#### What to produce
Your answer should repeat every record verbatim.

#### Extracted records
☆ ☆ ☆ ☆
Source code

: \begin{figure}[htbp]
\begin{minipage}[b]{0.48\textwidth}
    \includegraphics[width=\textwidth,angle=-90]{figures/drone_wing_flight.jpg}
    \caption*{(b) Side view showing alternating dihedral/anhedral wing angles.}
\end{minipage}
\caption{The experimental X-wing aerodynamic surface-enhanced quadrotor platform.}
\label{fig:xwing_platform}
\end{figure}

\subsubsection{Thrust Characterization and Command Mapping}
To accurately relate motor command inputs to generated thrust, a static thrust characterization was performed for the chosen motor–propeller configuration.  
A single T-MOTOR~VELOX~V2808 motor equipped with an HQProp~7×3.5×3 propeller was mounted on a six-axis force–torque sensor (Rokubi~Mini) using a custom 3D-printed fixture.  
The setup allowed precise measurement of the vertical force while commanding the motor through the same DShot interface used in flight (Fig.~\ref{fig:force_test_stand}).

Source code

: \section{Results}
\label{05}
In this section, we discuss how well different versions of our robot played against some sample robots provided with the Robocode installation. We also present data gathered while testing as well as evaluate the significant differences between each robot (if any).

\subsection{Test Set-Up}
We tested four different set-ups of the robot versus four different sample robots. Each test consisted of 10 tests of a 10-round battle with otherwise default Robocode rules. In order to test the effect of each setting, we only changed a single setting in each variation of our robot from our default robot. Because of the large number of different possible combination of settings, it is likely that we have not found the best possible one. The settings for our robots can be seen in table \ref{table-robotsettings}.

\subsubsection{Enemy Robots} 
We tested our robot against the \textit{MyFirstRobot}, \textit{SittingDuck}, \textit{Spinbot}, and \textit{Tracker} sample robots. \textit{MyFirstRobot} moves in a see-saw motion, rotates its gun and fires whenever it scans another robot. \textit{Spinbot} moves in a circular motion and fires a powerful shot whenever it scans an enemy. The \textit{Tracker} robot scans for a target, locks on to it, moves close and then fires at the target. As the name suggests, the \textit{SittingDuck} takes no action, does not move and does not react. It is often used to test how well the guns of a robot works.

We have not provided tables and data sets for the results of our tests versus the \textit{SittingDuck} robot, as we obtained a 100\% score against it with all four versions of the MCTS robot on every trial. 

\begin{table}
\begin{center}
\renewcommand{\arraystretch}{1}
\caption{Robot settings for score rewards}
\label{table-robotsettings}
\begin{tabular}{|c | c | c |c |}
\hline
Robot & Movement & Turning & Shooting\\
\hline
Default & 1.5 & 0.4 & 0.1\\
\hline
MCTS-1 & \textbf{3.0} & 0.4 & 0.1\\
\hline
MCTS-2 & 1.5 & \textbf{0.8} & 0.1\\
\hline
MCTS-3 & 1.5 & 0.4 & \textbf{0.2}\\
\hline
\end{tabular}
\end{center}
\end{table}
☆ ☆ ☆ ☆
#### Result for this exercise
Source code

: \begin{figure}[htbp]
\begin{minipage}[b]{0.48\textwidth}
    \includegraphics[width=\textwidth,angle=-90]{figures/drone_wing_flight.jpg}
    \caption*{(b) Side view showing alternating dihedral/anhedral wing angles.}
\end{minipage}
\caption{The experimental X-wing aerodynamic surface-enhanced quadrotor platform.}
\label{fig:xwing_platform}
\end{figure}

\subsubsection{Thrust Characterization and Command Mapping}
To accurately relate motor command inputs to generated thrust, a static thrust characterization was performed for the chosen motor–propeller configuration.  
A single T-MOTOR~VELOX~V2808 motor equipped with an HQProp~7×3.5×3 propeller was mounted on a six-axis force–torque sensor (Rokubi~Mini) using a custom 3D-printed fixture.  
The setup allowed precise measurement of the vertical force while commanding the motor through the same DShot interface used in flight (Fig.~\ref{fig:force_test_stand}).

Source code

: \section{Results}
\label{05}
In this section, we discuss how well different versions of our robot played against some sample robots provided with the Robocode installation. We also present data gathered while testing as well as evaluate the significant differences between each robot (if any).

\subsection{Test Set-Up}
We tested four different set-ups of the robot versus four different sample robots. Each test consisted of 10 tests of a 10-round battle with otherwise default Robocode rules. In order to test the effect of each setting, we only changed a single setting in each variation of our robot from our default robot. Because of the large number of different possible combination of settings, it is likely that we have not found the best possible one. The settings for our robots can be seen in table \ref{table-robotsettings}.

\subsubsection{Enemy Robots} 
We tested our robot against the \textit{MyFirstRobot}, \textit{SittingDuck}, \textit{Spinbot}, and \textit{Tracker} sample robots. \textit{MyFirstRobot} moves in a see-saw motion, rotates its gun and fires whenever it scans another robot. \textit{Spinbot} moves in a circular motion and fires a powerful shot whenever it scans an enemy. The \textit{Tracker} robot scans for a target, locks on to it, moves close and then fires at the target. As the name suggests, the \textit{SittingDuck} takes no action, does not move and does not react. It is often used to test how well the guns of a robot works.

We have not provided tables and data sets for the results of our tests versus the \textit{SittingDuck} robot, as we obtained a 100\% score against it with all four versions of the MCTS robot on every trial. 

\begin{table}
\begin{center}
\renewcommand{\arraystretch}{1}
\caption{Robot settings for score rewards}
\label{table-robotsettings}
\begin{tabular}{|c | c | c |c |}
\hline
Robot & Movement & Turning & Shooting\\
\hline
Default & 1.5 & 0.4 & 0.1\\
\hline
MCTS-1 & \textbf{3.0} & 0.4 & 0.1\\
\hline
MCTS-2 & 1.5 & \textbf{0.8} & 0.1\\
\hline
MCTS-3 & 1.5 & 0.4 & \textbf{0.2}\\
\hline
\end{tabular}
\end{center}
\end{table}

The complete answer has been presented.